Work instructions: Of all the entries below, only the lines from the one with "for extended monitoring." up to and including the one with "- Across all" are to be duplicated exactly.

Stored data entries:
----------------
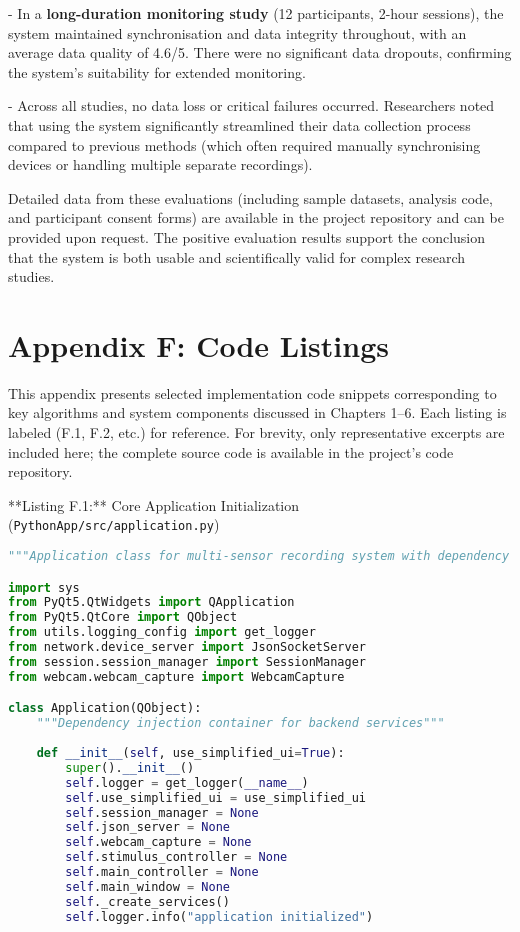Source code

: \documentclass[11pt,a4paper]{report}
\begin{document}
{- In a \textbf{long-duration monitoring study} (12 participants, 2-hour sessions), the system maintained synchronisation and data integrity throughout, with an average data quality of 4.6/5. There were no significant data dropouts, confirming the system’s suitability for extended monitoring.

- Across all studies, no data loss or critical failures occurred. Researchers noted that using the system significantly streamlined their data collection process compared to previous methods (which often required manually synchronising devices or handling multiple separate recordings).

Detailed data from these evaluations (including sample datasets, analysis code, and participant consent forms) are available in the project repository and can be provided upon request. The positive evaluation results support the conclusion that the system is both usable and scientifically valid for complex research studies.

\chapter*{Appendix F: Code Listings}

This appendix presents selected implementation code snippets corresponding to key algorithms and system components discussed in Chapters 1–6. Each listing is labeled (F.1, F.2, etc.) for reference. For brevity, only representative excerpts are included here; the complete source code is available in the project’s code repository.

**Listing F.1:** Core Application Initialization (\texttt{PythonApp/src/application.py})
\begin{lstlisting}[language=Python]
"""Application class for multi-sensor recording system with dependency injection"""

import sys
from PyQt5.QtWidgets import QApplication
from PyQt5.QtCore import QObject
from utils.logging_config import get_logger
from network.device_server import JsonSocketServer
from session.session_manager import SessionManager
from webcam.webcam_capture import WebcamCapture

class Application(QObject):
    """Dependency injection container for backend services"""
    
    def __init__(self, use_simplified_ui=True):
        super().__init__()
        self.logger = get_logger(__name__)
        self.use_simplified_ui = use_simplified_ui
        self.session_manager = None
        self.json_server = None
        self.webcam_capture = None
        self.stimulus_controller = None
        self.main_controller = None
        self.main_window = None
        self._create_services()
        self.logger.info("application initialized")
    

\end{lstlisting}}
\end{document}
----------------
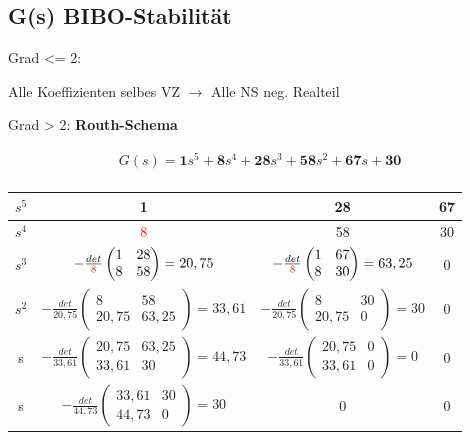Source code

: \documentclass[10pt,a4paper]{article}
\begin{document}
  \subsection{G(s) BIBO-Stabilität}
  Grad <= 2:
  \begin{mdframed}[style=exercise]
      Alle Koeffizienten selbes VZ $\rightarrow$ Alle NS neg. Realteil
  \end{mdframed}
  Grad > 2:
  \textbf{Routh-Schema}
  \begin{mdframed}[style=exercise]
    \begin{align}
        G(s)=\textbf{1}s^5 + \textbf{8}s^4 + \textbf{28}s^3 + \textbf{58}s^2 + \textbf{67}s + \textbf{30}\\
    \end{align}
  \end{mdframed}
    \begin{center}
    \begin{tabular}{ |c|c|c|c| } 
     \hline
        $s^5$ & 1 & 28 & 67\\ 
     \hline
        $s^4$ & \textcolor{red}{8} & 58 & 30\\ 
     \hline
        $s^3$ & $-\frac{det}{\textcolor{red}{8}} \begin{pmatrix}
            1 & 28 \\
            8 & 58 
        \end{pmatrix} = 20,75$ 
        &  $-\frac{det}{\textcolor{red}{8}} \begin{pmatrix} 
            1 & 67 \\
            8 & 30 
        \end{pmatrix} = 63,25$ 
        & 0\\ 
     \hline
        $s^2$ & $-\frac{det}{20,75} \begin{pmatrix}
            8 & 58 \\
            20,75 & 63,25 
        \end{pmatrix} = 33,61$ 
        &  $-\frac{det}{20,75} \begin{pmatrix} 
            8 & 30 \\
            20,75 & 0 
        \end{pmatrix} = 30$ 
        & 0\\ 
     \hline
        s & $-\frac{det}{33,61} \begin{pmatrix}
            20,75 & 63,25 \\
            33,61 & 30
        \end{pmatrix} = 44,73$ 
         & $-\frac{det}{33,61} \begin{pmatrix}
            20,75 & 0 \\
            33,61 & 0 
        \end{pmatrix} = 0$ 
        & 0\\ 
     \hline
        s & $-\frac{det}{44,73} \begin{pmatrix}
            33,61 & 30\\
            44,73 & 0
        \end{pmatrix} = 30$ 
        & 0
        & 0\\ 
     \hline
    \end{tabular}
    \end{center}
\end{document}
----------------
Exercise output:
{- In a \textbf{long-duration monitoring study} (12 participants, 2-hour sessions), the system maintained synchronisation and data integrity throughout, with an average data quality of 4.6/5. There were no significant data dropouts, confirming the system’s suitability for extended monitoring.

- Across all studies, no data loss or critical failures occurred. Researchers noted that using the system significantly streamlined their data collection process compared to previous methods (which often required manually synchronising devices or handling multiple separate recordings).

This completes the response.